1.  La personne doit avoir omis de produire une déclaration de revenu selon les modalités et dans le délai prévus au paragraphe 150(1).

2.  Une mise en demeure de produire une déclaration de revenu pour l’année d’imposition doit avoir été envoyée à la personne conformément au paragraphe 150(2).

3.  La personne doit avoir omis de produire sa déclaration de revenu dans le délai raisonnable fixé dans la mise en demeure.

4.  Avant le moment du défaut, la personne devait payer une pénalité pour production tardive ou pour récidive de production tardive d’une déclaration de revenu pour une des trois années d’imposition précédentes [11] .

[38]  Ainsi, le libellé français impose une condition supplémentaire qui n’est pas énoncée dans le libellé anglais. Les deux libellés sont incompatibles.

[39]  Comme l’indique le paragraphe 18(1) de la Loi constitutionnelle de 1982, les versions anglaise et française de nos lois ont également force de loi. Nous devons alors avoir recours aux règles d’interprétation des lois bilingues.

[40]  Dans l’arrêt R. c. S.A.C. [12] , la Cour suprême du Canada indique l’approche à adopter pour interpréter les lois bilingues :

14 L’interprétation des lois bilingues commence par une recherche du sens commun des versions française et anglaise. Notre Cour a analysé à maintes reprises l’approche qui doit être adoptée pour déterminer le sens commun des dispositions législatives bilingues : voir, par exemple, R. c. Daoust, [2004] 1 R.C.S. 217, 2004 CSC 6; Schreiber c. Canada (Procureur général), [2002] 3 R.C.S. 269, 2002 CSC 62. Dans ces arrêts, la Cour a adopté une approche en deux étapes.

15 La première étape consiste à déterminer s’il y a divergence entre les versions française et anglaise de la disposition et, dans l’affirmative, s’il est possible de trouver un sens commun. Dans le cas où une disposition peut avoir des significations différentes, le tribunal doit déterminer la nature de la différence en cause. Il existe trois possibilités. Premièrement, les versions française et anglaise peuvent être inconciliables. En pareil cas, il est impossible de trouver un sens commun et, par conséquent, les règles d’interprétation ordinaires s’appliquent : Daoust, par. 27; P.-A. Côté, Interprétation des lois (3e éd. 1999), p. 413. Deuxièmement, une version peut être ambiguë alors que l’autre est claire et non équivoque. Le sens commun est alors celui de la version claire et non équivoque : Daoust, par. 28; Côté, p. 413. Troisièmement, une version peut avoir un sens plus large que l’autre. Selon le juge LeBel dans l’arrêt Schreiber, au par. 56, « lorsqu’une des deux versions possède un sens plus large que l’autre, le sens commun aux deux favorise le sens le plus restreint ou limité ».

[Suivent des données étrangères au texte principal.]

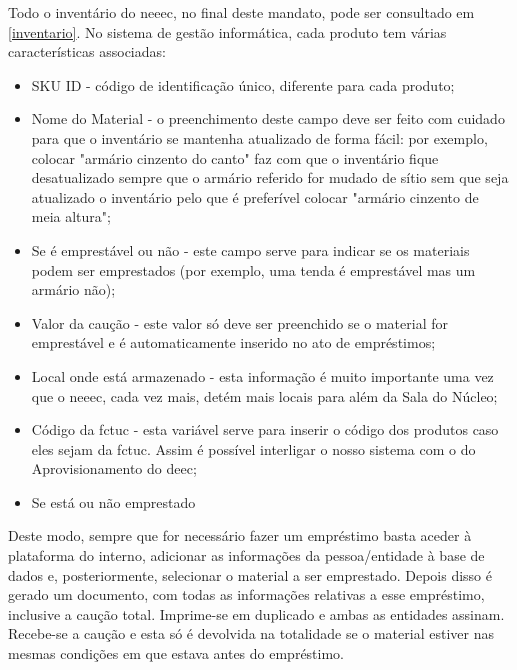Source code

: { %
}
{ %
Todo o inventário do \acrshort{neeec}, no final deste mandato, pode ser consultado em \ref{inventario}.
}
No sistema de gestão informática, cada produto tem várias características associadas: 
\begin{itemize}
\item SKU ID - código de identificação único, diferente para cada produto;
\item Nome do Material - o preenchimento deste campo deve ser feito com cuidado para que o inventário se mantenha atualizado de forma fácil: por exemplo, colocar "armário cinzento do canto" faz com que o inventário fique desatualizado sempre que o armário referido for mudado de sítio sem que seja atualizado o inventário pelo que é preferível colocar "armário cinzento de meia altura";
\item Se é emprestável ou não - este campo serve para indicar se os materiais podem ser emprestados (por exemplo, uma tenda é emprestável mas um armário não);
\item Valor da caução - este valor só deve ser preenchido se o material for emprestável e é automaticamente inserido no ato de empréstimos;
\item Local onde está armazenado - esta informação é muito importante uma vez que o \acrshort{neeec}, cada vez mais, detém mais locais para além da Sala do Núcleo;
\item Código da \acrshort{fctuc} - esta variável serve para inserir o código dos produtos caso eles sejam da \acrshort{fctuc}. Assim é possível interligar o nosso sistema com o do Aprovisionamento do \acrshort{deec};
\item Se está ou não emprestado
\end{itemize}

Deste modo, sempre que for necessário fazer um empréstimo basta aceder à plataforma do interno, adicionar as informações da pessoa/entidade à base de dados e, posteriormente, selecionar o material a ser emprestado. Depois disso é gerado um documento, com todas as informações relativas a esse empréstimo, inclusive a caução total. Imprime-se em duplicado e ambas as entidades assinam. Recebe-se a caução e esta só é devolvida na totalidade se o material estiver nas mesmas condições em que estava antes do empréstimo.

16 À la deuxième étape, il faut déterminer si le sens commun concorde avec l’intention du législateur : Daoust, par. 30. Dans le contexte pénal, les tribunaux doivent aussi veiller à dissiper toute ambiguïté en faveur de l’accusé dont la liberté est en jeu (Marcotte c. Sous-procureur général du Canada, [1976] 1 R.C.S. 108).

[41]  Les deux libellés étant incompatibles, pour les besoins de la première étape énoncée au paragraphe 15 de l’arrêt S.A.C., nous nous trouvons dans le premier cas : « il est impossible de trouver un sens commun et, par conséquent, les règles d’interprétation ordinaires s’appliquent ».

[42]  Comme la Cour suprême l’indique dans l’arrêt Hypothèques Trustco Canada c. Canada [13]  :

10 […] L’interprétation d’une disposition législative doit être fondée sur une analyse textuelle, contextuelle et téléologique destinée à dégager un sens qui s’harmonise avec la Loi dans son ensemble. Lorsque le libellé d’une disposition est précis et non équivoque, le sens ordinaire des mots joue un rôle primordial dans le processus d’interprétation. Par contre, lorsque les mots utilisés peuvent avoir plus d’un sens raisonnable, leur sens ordinaire joue un rôle moins important. L’incidence relative du sens ordinaire, du contexte et de l’objet sur le processus d’interprétation peut varier, mais les tribunaux doivent, dans tous les cas, chercher à interpréter les dispositions d’une loi comme formant un tout harmonieux.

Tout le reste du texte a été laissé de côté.